Granted, Hayes’ crimes were heinous. In the deadly home invasion, Hayes had brutalized Jennifer Hawke-Petit and her daughters, 17-year-old Hayley and 11-year-old Michaela—sexually assaulting them, then dousing their wounded bodies with gasoline before setting their house ablaze. A comment heard frequently during the trial phase was that if ever a crime was deserving of death, this was it.
In the face of such abject evil, public rage catapulted toward revenge, fostering an “eye for an eye” retributive hatred.
Such vengeance, while understandable, does nothing to restore the victims to life; but it does potentially impede the action of God in the heart of the offender. As Jesus asks that we turn the other cheek; likewise, the Catechism of the Catholic Church insists that capital punishment not be used unless there is no other recourse.
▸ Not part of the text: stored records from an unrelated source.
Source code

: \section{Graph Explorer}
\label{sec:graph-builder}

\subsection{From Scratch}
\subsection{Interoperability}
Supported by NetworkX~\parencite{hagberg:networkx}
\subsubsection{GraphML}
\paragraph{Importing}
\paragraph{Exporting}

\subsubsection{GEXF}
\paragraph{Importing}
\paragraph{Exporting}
- The State has a right and responsibility to protect the human rights of its citizens, and to preserve the common good.
- Legitimate public authority (a police force) may inflict penalties commensurate with the gravity of the crime. This penalty serves the purpose of redressing the disorder, and—as much as possible—should help in restoring the offender.
- In certain situations (such as during wartime), when capital punishment is the only practical way to defend human lives against the aggressor, it is not wrong to employ the death penalty.
- However—and this is most important—if bloodless means are available to defend against the aggressor and to protect the safety of persons, public authority should limit itself to such means.
- In contemporary American society, when the option of secure imprisonment is available, cases of absolute necessity are very rare, if not practically non-existent.
The Church hopes with Christ that the sinner—even the very great sinner—will freely repent and be reconciled with Christ. To forcibly take the life of a criminal, thereby taking from him the opportunity for repentance, would be wrong.